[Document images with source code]

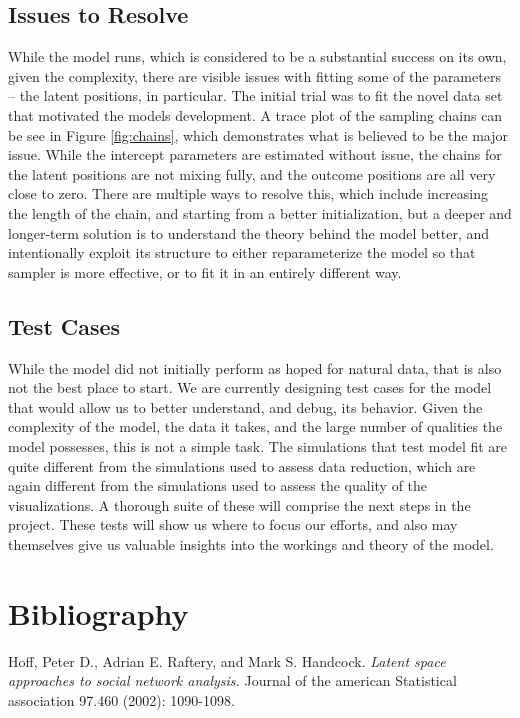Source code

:\documentclass[11pt]{scrartcl}
\begin{document}
\subsection{Issues to Resolve}
While the model runs, which is considered to be a substantial success on its own, given the complexity, there are visible issues with fitting some of the parameters -- the latent positions, in particular. The initial trial was to fit the novel data set that motivated the models development. A trace plot of the sampling chains can be see in Figure \ref{fig:chains}, which demonstrates what is believed to be the major issue. While the intercept parameters are estimated without issue, the chains for the latent positions are not mixing fully, and the outcome positions are all very close to zero. There are multiple ways to resolve this, which include increasing the length of the chain, and starting from a better initialization, but a deeper and longer-term solution is to understand the theory behind the model better, and intentionally exploit its structure to either reparameterize the model so that sampler is more effective, or to fit it in an entirely different way. 

\subsection{Test Cases}
While the model did not initially perform as hoped for natural data, that is also not the best place to start. We are currently designing test cases for the model that would allow us to better understand, and debug, its behavior. Given the complexity of the model, the data it takes, and the large number of qualities the model possesses, this is not a simple task. The simulations that test model fit are quite different from the simulations used to assess data reduction, which are again different from the simulations used to assess the quality of the visualizations. A thorough suite of these will comprise the next steps in the project. These tests will show us where to focus our efforts, and also may themselves give us valuable insights into the workings and theory of the model.





\section{Bibliography}

Hoff, Peter D., Adrian E. Raftery, and Mark S. Handcock. \textit{Latent space approaches to social network analysis.} Journal of the american Statistical association 97.460 (2002): 1090-1098.\\
\end{document}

> WORK REQUEST
Set down only these lines, exactly: the one containing "Hoff, Peter D., Adrian" and each line after it through the end of the entries above.

> REPLY
Hoff, Peter D., Adrian E. Raftery, and Mark S. Handcock. \textit{Latent space approaches to social network analysis.} Journal of the american Statistical association 97.460 (2002): 1090-1098.\\
\end{document}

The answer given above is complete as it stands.